[Dataset entries]:

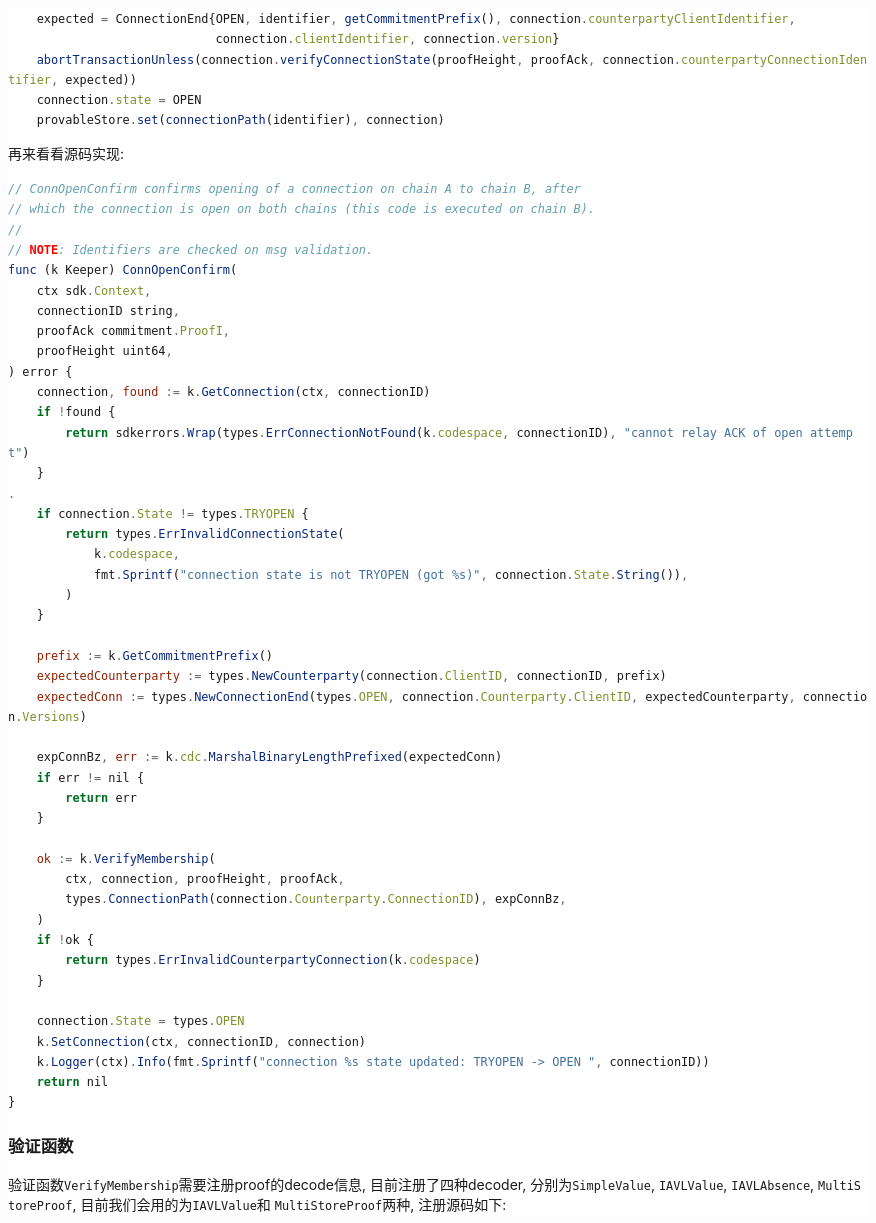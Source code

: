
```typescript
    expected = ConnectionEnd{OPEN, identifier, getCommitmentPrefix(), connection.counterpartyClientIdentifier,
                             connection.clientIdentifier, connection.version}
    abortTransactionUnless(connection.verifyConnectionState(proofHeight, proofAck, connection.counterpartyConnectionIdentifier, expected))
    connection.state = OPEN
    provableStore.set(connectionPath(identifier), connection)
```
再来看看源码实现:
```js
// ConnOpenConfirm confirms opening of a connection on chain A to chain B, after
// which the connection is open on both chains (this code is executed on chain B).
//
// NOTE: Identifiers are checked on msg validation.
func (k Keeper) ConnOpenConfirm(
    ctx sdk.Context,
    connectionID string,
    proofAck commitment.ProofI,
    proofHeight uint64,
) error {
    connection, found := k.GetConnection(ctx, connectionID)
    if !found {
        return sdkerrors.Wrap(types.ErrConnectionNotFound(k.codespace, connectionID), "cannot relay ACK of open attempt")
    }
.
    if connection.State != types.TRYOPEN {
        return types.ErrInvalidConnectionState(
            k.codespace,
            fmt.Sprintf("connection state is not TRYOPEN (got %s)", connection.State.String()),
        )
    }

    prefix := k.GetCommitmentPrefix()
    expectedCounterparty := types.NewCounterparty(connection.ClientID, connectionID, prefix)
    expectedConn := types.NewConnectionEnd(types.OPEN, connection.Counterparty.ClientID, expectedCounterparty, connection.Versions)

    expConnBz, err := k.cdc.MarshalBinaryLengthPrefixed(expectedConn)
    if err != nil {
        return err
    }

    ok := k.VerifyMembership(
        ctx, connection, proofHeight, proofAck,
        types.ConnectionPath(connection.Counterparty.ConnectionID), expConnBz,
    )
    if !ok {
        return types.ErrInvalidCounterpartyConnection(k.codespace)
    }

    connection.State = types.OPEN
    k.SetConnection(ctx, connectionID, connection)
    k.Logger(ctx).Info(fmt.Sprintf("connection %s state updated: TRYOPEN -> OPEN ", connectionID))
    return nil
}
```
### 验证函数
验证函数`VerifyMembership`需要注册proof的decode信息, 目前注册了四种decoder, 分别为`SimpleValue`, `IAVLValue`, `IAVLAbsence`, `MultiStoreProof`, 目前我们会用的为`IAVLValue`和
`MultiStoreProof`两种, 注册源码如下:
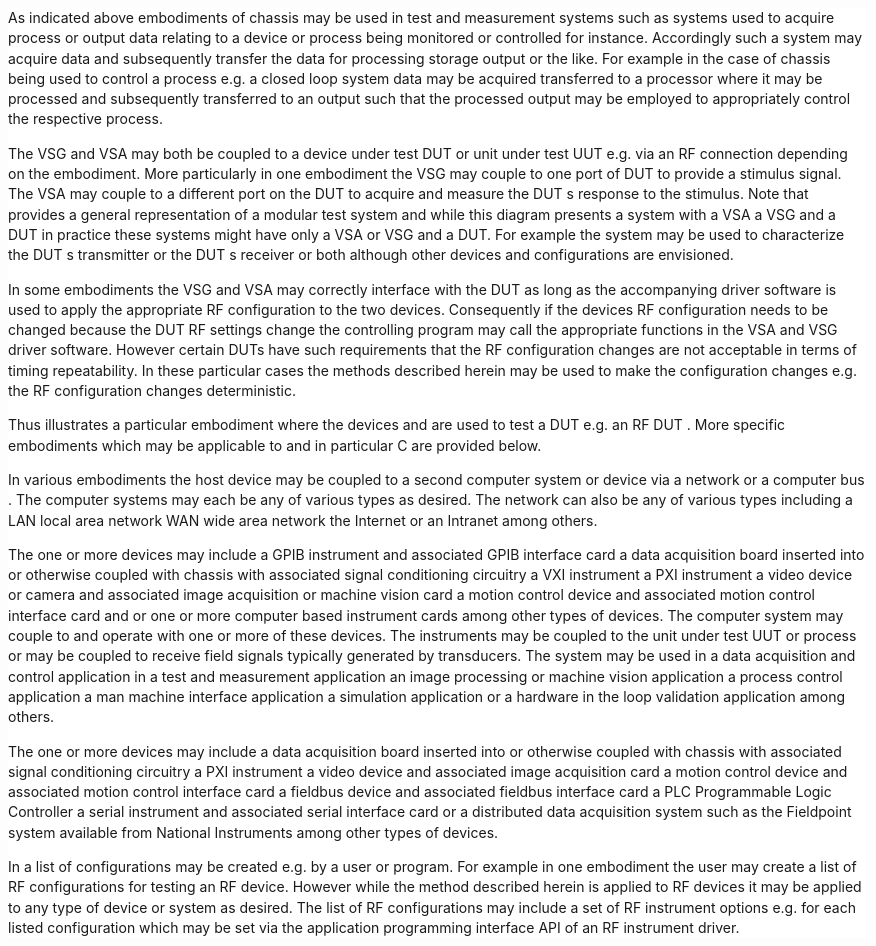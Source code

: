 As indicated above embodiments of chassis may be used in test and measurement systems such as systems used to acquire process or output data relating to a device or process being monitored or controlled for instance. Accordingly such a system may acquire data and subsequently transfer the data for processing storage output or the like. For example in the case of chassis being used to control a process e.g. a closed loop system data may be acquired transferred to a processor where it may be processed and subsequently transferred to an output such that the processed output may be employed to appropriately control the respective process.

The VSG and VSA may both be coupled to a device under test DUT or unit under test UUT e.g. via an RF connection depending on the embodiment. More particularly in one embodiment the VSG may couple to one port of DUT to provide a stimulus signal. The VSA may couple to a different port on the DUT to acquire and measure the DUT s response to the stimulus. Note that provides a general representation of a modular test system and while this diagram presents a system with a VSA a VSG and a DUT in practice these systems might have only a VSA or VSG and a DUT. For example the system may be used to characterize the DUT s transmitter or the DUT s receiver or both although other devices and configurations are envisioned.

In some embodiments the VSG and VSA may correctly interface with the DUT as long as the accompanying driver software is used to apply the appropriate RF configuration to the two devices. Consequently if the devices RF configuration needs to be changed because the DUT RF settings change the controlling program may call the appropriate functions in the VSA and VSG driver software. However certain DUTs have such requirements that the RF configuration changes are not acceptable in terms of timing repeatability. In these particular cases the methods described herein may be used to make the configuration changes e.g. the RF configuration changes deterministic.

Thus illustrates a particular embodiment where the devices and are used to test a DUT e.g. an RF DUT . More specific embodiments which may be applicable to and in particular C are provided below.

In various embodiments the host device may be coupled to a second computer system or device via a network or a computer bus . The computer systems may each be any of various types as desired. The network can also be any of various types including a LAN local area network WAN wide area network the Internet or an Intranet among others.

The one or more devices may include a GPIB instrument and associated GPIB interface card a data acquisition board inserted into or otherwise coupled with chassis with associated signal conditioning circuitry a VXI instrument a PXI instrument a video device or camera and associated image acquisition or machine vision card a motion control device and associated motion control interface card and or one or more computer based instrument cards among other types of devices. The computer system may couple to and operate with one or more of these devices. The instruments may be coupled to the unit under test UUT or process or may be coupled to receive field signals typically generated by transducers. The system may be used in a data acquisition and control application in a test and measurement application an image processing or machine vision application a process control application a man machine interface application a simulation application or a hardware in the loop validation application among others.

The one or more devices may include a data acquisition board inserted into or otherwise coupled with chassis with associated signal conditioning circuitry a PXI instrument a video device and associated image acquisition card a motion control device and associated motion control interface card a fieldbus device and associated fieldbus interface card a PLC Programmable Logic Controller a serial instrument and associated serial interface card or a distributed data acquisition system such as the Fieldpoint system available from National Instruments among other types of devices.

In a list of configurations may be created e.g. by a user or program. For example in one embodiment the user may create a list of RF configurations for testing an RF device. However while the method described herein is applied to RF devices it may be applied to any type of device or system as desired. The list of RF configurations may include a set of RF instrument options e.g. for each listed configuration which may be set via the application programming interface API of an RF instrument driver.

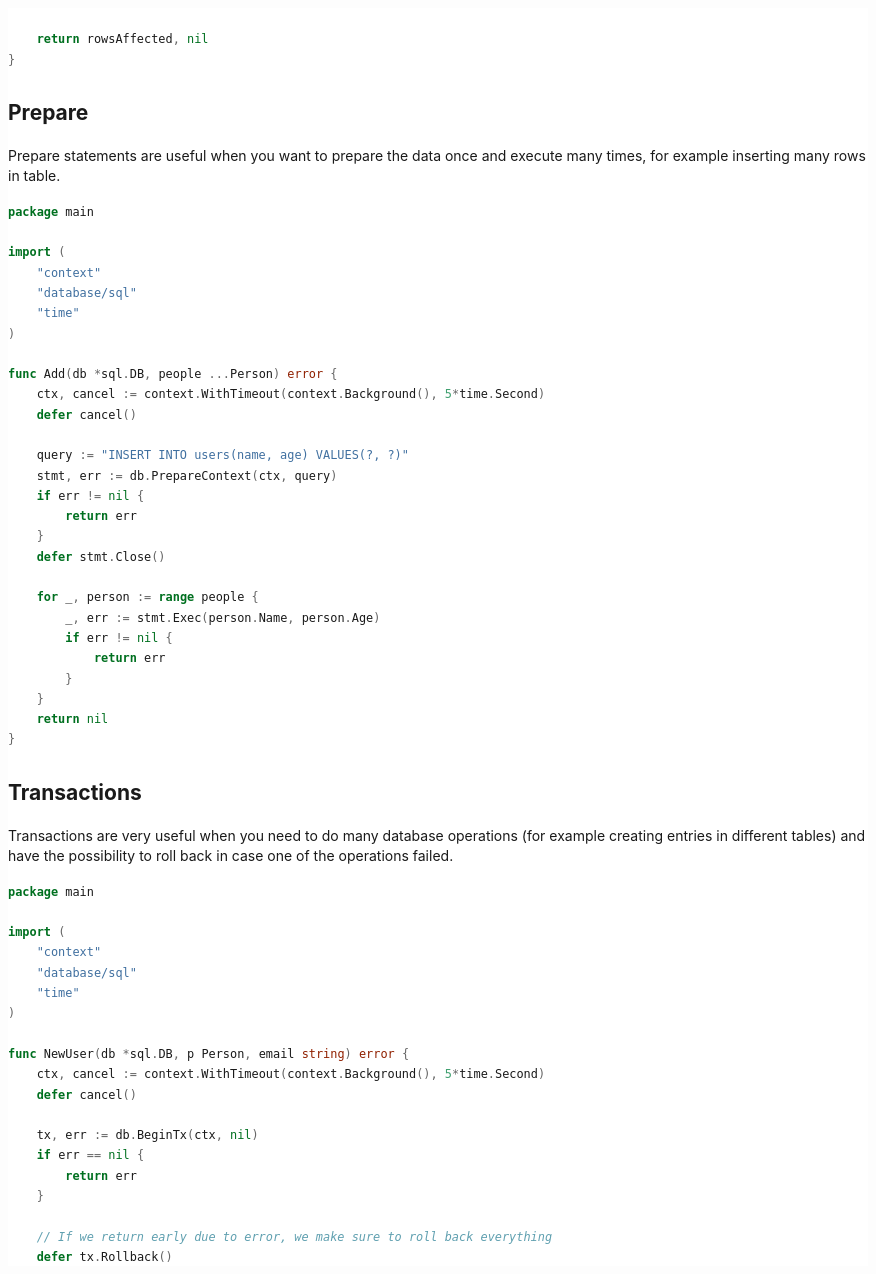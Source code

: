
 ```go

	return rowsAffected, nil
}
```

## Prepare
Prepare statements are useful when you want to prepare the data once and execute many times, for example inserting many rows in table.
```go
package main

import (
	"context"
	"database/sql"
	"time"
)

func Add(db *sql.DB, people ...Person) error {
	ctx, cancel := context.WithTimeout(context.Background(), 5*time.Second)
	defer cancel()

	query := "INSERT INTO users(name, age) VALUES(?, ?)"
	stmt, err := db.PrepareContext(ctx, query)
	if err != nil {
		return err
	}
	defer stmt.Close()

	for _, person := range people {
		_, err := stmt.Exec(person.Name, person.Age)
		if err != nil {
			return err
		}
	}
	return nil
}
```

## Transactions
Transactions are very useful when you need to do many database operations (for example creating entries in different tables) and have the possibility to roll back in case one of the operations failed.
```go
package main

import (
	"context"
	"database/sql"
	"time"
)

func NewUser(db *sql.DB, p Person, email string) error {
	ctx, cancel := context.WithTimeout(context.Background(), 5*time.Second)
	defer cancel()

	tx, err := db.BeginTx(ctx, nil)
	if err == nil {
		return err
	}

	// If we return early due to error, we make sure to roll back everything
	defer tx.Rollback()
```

[The task]:
Could you say how many lines in the data above contain "which"? Reply with the number alone.

[Written solution]:
3